£24 a year can change a life.
It really can.
It’s that simple.
Sending Kids to School in Zimbabwe… Background
Between January and July last year, I was working in Zimbabwe doing my PhD research which involved living in four rural villages in some of the most remote and forgotten areas of the country. In three of these, myself and my two Zimbabwean research assistants (now friends and colleagues) set up camp (literally) in the grounds of the local primary schools. We were not charged for staying, and both the teachers and the kids made us feel very welcome. We wanted to give something back to the schools and in talking to the teachers, and through my research, we discovered the desperate need for school fees in all three places. We realised how easy it would be to change some lives while we work on a bigger plan in the long run (watch this space!). A large number of children cannot afford to go to school but really, really want to. They either don’t go, or they go and risk being thrown out on a weekly basis. Their lack of ability to pay can be due to a number of factors. In each of these three villages, all residents are struggling with poverty.
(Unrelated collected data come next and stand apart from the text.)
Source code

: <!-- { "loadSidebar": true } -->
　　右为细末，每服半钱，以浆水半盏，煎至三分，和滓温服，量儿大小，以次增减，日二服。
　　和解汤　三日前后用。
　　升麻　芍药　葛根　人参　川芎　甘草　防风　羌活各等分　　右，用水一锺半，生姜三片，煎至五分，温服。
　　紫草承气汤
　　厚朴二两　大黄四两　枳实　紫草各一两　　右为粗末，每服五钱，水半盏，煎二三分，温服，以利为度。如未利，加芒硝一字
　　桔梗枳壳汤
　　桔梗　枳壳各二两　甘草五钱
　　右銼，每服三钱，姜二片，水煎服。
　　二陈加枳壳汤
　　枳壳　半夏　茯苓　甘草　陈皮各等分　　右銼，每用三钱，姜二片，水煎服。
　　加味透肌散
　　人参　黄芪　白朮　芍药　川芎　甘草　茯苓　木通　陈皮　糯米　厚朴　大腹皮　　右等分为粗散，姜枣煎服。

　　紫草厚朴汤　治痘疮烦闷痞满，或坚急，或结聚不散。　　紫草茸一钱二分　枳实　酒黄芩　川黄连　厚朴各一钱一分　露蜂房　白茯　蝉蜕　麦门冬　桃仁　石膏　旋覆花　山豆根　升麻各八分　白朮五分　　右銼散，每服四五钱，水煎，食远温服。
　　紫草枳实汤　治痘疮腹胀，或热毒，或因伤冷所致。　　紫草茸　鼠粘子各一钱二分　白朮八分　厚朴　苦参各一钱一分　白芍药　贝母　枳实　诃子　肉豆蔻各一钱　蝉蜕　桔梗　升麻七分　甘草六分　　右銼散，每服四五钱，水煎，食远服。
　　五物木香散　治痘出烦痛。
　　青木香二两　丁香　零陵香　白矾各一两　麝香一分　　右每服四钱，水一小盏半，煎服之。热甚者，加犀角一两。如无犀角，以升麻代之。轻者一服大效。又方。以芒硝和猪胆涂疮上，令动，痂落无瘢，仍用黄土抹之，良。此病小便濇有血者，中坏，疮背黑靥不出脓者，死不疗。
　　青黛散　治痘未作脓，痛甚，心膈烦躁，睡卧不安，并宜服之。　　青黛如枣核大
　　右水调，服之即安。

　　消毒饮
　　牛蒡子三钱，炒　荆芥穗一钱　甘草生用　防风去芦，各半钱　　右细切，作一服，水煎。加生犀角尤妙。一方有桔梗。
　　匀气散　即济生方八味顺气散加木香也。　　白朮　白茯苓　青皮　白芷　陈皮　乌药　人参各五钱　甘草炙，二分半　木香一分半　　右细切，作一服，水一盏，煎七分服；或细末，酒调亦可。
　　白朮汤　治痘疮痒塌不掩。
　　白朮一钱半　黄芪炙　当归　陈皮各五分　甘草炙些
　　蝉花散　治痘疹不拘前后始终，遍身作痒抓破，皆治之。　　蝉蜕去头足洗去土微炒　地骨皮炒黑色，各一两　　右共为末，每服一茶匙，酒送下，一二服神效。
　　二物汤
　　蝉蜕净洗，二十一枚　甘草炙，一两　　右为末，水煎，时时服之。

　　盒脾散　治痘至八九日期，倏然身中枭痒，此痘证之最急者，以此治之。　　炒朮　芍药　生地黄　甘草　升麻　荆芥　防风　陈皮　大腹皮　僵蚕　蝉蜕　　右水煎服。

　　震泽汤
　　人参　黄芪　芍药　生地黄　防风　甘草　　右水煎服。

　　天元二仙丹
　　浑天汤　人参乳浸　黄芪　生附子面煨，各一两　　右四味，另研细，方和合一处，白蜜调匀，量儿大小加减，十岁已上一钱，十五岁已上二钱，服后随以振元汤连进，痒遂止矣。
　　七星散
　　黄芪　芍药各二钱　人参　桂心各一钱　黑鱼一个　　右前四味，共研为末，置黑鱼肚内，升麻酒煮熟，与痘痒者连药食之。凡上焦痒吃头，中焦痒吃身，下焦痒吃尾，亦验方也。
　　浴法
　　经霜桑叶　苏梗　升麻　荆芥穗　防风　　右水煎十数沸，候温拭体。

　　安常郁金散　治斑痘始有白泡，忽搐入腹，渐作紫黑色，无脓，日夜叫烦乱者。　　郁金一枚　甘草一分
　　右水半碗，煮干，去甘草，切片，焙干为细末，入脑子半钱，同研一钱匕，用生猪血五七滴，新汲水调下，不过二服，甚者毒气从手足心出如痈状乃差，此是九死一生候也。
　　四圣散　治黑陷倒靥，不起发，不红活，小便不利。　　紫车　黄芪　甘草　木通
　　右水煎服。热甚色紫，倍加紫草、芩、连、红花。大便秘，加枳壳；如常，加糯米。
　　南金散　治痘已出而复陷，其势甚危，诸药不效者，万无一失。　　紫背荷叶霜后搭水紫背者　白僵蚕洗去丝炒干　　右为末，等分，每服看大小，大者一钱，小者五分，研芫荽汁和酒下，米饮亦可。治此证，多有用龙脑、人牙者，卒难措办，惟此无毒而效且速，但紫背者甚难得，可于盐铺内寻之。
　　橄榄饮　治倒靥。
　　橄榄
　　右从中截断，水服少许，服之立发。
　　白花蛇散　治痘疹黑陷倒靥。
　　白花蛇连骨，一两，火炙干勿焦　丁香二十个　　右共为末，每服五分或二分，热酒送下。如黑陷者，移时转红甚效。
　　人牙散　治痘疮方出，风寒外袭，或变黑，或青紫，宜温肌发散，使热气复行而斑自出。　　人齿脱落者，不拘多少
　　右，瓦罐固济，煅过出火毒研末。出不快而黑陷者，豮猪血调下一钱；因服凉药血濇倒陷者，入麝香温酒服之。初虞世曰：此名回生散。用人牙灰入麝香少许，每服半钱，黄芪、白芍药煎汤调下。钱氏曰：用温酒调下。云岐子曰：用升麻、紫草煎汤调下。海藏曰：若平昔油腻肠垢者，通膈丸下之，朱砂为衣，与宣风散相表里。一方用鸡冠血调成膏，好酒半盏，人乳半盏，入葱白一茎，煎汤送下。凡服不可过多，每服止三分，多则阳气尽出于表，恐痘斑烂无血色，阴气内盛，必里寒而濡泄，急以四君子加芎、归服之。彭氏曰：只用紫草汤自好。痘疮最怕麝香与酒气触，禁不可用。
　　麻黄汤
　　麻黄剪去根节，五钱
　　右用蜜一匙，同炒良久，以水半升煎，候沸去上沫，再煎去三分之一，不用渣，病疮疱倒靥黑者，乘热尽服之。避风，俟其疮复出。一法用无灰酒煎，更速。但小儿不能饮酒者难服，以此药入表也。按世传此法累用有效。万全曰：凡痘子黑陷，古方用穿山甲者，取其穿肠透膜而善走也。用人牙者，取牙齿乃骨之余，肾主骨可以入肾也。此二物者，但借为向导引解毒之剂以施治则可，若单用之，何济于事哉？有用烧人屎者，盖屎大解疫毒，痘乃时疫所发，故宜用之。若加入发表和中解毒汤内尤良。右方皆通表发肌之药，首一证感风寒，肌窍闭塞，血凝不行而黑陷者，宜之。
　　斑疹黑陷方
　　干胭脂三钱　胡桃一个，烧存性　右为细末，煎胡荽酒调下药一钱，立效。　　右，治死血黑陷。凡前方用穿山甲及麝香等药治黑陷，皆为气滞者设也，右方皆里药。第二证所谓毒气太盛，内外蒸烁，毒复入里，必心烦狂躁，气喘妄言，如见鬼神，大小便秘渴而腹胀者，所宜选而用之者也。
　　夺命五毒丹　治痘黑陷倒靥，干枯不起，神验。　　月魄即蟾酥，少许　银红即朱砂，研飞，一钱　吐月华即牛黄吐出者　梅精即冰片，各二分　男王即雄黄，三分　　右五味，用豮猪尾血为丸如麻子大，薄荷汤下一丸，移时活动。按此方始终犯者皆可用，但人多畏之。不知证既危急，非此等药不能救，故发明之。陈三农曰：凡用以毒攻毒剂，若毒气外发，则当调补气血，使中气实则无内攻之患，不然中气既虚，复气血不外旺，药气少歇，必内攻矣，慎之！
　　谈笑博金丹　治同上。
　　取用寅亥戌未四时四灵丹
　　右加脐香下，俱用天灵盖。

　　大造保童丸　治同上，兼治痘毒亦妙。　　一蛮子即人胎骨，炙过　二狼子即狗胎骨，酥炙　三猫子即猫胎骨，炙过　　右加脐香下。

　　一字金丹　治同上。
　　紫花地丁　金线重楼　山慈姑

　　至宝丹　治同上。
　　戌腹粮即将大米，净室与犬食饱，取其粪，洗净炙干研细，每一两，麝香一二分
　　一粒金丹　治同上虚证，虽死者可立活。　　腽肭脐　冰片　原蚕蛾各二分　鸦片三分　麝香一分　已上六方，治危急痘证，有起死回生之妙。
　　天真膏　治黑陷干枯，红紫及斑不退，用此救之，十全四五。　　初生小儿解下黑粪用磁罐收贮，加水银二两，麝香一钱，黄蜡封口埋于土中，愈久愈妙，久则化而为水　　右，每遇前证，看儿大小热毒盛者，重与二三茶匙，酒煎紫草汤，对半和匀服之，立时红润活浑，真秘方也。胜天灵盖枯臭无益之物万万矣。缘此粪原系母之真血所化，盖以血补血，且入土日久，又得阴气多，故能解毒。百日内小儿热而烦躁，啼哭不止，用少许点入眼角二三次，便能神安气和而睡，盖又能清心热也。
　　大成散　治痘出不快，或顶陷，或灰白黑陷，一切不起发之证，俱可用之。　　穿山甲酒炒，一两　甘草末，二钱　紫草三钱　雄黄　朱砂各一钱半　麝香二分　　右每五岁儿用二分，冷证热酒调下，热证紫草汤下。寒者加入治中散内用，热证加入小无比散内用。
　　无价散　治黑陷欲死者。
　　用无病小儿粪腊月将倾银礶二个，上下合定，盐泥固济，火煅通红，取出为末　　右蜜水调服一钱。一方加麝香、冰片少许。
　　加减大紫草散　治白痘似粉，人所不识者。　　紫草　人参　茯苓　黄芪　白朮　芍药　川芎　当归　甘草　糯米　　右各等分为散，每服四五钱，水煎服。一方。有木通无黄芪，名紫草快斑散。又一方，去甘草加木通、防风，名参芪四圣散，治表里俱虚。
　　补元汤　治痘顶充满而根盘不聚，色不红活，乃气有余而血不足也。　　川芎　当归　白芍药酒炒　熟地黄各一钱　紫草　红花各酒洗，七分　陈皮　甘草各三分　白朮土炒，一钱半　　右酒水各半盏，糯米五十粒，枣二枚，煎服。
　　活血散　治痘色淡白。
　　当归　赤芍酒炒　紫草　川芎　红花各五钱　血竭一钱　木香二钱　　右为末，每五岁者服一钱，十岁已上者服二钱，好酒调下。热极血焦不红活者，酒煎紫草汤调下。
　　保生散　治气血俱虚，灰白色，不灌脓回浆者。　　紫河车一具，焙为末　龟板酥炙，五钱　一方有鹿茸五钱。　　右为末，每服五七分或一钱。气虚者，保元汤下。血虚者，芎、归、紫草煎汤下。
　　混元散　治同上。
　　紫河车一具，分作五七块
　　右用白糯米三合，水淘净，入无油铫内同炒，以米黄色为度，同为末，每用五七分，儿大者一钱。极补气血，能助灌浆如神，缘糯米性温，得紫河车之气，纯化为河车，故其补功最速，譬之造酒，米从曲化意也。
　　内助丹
Harvests have been increasingly reduced due to bad rains and increased heat, minimising their chances of earning some money from the sale of crops. Additionally, many children are either orphans (of both or one parent), and/or live with sick and elderly relatives who cannot farm at the best of times.
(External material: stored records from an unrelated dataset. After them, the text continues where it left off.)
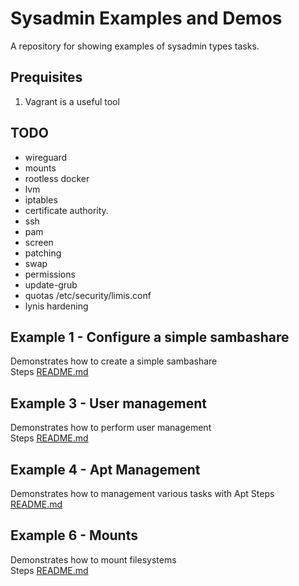 # Sysadmin Examples and Demos
A repository for showing examples of sysadmin types tasks.

## Prequisites 
1. Vagrant is a useful tool

## TODO
* wireguard
* mounts
* rootless docker
* lvm
* iptables
* certificate authority.
* ssh
* pam
* screen
* patching
* swap
* permissions 
* update-grub
* quotas /etc/security/limis.conf
* lynis hardening

## Example 1 - Configure a simple sambashare
Demonstrates how to create a simple sambashare  
Steps [README.md](./01_sambashare/README.md)    

## Example 3 - User management 
Demonstrates how to perform user management   
Steps [README.md](./03_usermanagement/README.md)  

## Example 4 - Apt Management
Demonstrates how to management various tasks with Apt
Steps [README.md](./04_apt_management/README.md)  

## Example 6 - Mounts
Demonstrates how to mount filesystems  
Steps [README.md](./06_mounts/README.md)   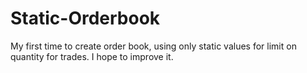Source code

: # Static-Orderbook
My first time to create order book, using only static values for limit on quantity for trades. I hope to improve it.
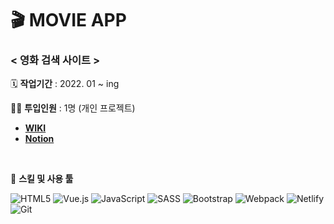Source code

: # 🎬 MOVIE APP

### < 영화 검색 사이트 >

🗓️ **작업기간** : 2022. 01 ~ ing

👨‍💻 **투입인원** : 1명 (개인 프로젝트)

- [**WIKI**](https://github.com/plutoin/movie-app/wiki)
- [**Notion**](https://www.notion.so/watchusrise/acfbcc93cfb7433bbdaefa2e5cc72a88?v=754c6d93419044f4b10272390717a239)

<br/>

🌱 **스킬 및 사용 툴**

![HTML5](https://img.shields.io/badge/HTML5-%23E34F26.svg?style=flat-square&logo=html5&logoColor=white&max-width=100%)
![Vue.js](https://img.shields.io/badge/Vue.js-%2335495e.svg?style=flat-square&logo=vuedotjs&logoColor=%234FC08D)
![JavaScript](https://img.shields.io/badge/JavaScript-%23323330.svg?style=flat-square&logo=javascript&logoColor=%23F7DF1E)
![SASS](https://img.shields.io/badge/Scss-%23CC6699.svg?style=flat-square&logo=SASS&logoColor=white)
![Bootstrap](https://img.shields.io/badge/Bootstrap-%237952B3.svg?style=flat-square&logo=bootstrap&logoColor=white)
![Webpack](https://img.shields.io/badge/webpack-%238DD6F9.svg?style=flat-square&logo=Webpack&logoColor=black)
![Netlify](https://img.shields.io/badge/Netlify-%23000000.svg?style=flat-square&logo=netlify&logoColor=#00C7B7)
![Git](https://img.shields.io/badge/Git-%23F05032.svg?style=flat-square&logo=git&logoColor=white)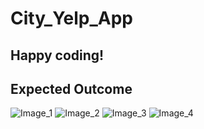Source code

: # City_Yelp_App

## Happy coding!

## Expected Outcome

![Image_1](https://github.com/serdardurmus/City_Yelp_App/tree/main/images/images(1).jpg)
![Image_2](https://github.com/serdardurmus/City_Yelp_App/tree/main/images/images(2).jpg)
![Image_3](https://github.com/serdardurmus/City_Yelp_App/tree/main/images/images(3).jpg)
![Image_4](https://github.com/serdardurmus/City_Yelp_App/tree/main/images/images(4).jpg)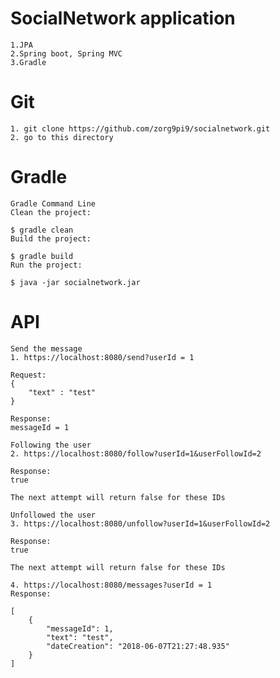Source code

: 

# SocialNetwork application

    1.JPA
    2.Spring boot, Spring MVC
    3.Gradle

# Git

    1. git clone https://github.com/zorg9pi9/socialnetwork.git
    2. go to this directory

# Gradle

    Gradle Command Line
    Clean the project:

    $ gradle clean
    Build the project:

    $ gradle build
    Run the project:

    $ java -jar socialnetwork.jar

# API
    Send the message
    1. https://localhost:8080/send?userId = 1

    Request:
    {	
        "text" : "test"	
    }

    Response:
    messageId = 1

    Following the user
    2. https://localhost:8080/follow?userId=1&userFollowId=2

    Response:
    true 

    The next attempt will return false for these IDs

    Unfollowed the user
    3. https://localhost:8080/unfollow?userId=1&userFollowId=2

    Response:
    true

    The next attempt will return false for these IDs

    4. https://localhost:8080/messages?userId = 1
    Response:

    [
        {
            "messageId": 1,
            "text": "test",
            "dateCreation": "2018-06-07T21:27:48.935"
        }
    ]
We asked the Heads to write down the names of vulnerable children in the village either at school but at risk of being kicked out for not paying fees, or not in school because they cannot afford to be. We put their names in a hat and pulled out one for each of us. We transferred the money to the school account with the chosen child’s names included with each individual deposit, and voila, they were in school for a year. Easy as. I came back to the UK and people heard what we were doing, and wanted to do the same. I picked more names out of the hat, transferred money through MoneyGram to my friend in Zim, who collected it, took it to the bank and deposited it into the relevant school accounts with the students names. They go to school for the year. All for £24.
It was agreed with each Headmaster that as people came forward, a child would be selected and if that child was not in school, they would be allowed to start at the beginning of any term and would not have to wait until the new academic year starts (January).
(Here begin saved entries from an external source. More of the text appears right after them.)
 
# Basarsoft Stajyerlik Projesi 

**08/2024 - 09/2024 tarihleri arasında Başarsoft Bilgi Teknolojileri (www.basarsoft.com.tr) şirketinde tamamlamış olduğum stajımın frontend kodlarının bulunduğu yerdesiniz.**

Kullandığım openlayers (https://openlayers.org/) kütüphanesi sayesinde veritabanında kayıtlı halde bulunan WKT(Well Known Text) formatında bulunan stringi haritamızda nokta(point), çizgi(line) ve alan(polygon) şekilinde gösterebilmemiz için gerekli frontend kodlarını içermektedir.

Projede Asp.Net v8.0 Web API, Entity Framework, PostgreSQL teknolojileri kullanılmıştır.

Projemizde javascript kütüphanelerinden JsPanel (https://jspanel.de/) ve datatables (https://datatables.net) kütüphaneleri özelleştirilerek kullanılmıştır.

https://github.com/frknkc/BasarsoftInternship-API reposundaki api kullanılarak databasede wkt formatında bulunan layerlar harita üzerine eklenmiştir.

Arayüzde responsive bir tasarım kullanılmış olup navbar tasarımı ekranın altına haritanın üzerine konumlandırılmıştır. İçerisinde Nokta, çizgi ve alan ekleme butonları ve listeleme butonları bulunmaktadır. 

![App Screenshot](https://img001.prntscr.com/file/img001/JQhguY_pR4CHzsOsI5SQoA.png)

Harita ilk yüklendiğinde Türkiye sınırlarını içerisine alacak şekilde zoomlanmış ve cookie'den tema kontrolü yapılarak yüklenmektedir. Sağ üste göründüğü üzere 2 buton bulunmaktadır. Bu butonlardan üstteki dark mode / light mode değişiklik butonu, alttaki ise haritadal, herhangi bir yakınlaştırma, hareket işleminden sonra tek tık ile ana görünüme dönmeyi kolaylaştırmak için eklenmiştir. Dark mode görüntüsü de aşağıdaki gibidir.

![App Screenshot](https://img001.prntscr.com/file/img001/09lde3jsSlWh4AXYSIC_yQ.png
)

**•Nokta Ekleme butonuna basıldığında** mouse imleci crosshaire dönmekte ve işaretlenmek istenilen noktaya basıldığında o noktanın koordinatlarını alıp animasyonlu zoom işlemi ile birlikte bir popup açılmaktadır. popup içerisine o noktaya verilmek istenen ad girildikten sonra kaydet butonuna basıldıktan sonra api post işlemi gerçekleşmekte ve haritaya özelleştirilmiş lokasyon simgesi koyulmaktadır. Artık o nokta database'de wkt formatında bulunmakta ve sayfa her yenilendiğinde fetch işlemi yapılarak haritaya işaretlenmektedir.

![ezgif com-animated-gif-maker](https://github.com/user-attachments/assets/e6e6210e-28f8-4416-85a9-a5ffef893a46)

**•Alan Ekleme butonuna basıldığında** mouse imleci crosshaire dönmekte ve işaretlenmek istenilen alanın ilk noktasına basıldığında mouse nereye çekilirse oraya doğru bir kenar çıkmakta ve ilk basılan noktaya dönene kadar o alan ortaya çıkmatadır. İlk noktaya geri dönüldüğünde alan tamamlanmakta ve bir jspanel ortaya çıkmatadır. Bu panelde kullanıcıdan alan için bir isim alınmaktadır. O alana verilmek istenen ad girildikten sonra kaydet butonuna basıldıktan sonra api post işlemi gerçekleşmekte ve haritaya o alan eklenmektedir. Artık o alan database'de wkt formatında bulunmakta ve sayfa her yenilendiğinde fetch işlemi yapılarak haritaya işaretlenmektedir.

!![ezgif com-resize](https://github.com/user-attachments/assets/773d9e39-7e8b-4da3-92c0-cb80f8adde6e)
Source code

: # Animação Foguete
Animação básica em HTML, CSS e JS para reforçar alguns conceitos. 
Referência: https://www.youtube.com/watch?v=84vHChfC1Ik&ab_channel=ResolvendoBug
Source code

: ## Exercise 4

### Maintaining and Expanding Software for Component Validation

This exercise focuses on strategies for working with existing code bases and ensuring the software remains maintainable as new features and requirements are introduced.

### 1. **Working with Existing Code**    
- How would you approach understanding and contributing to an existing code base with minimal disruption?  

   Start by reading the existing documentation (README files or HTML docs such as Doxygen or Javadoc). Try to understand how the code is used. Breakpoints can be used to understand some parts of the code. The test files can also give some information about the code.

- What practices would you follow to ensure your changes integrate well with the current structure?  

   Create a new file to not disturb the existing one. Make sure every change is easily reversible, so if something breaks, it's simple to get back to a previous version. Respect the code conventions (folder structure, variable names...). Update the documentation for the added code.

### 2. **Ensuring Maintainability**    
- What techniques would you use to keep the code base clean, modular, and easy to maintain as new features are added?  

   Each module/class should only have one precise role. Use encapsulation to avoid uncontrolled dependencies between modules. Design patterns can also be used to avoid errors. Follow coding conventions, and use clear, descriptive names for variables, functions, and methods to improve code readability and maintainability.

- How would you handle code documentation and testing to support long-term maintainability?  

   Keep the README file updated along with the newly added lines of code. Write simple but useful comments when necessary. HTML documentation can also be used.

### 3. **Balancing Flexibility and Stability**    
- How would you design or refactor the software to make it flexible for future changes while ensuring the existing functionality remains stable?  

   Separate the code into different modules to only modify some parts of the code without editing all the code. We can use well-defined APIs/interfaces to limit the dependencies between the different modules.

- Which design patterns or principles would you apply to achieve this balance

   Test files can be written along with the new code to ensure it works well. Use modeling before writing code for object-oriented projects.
Sending Kids to School in Zimbabwe… Why It Is Important
– In rural areas of Zimbabwe, many communities are struggling to live hand to mouth let alone be able to afford the fees to send their children to school
– When I asked them what development they wanted to see in their villages, schools and the ability for their children to go were almost always the first and top answers
– To send a child to primary school costs $30 a year, to secondary school $180
– By increasing the number of children in school not only are they getting an education, but the schools are receiving more funds and can afford better resources
– Not only is it difficult to afford fees for children to progress to secondary school, but there are very few secondary schools in a District. Children have to travel over 30kms a day by foot in some cases. Others have to pay to have a home stay in vicinity of the school
– The Government of Zimbabwe has just cut the amount of money being given to primary education which will affect millions of children.
We are also trying to raise money to fund the purchasing of bicycles to enable the kids to access schools further away, especially to move on from primary to secondary. Any donations towards this very welcome.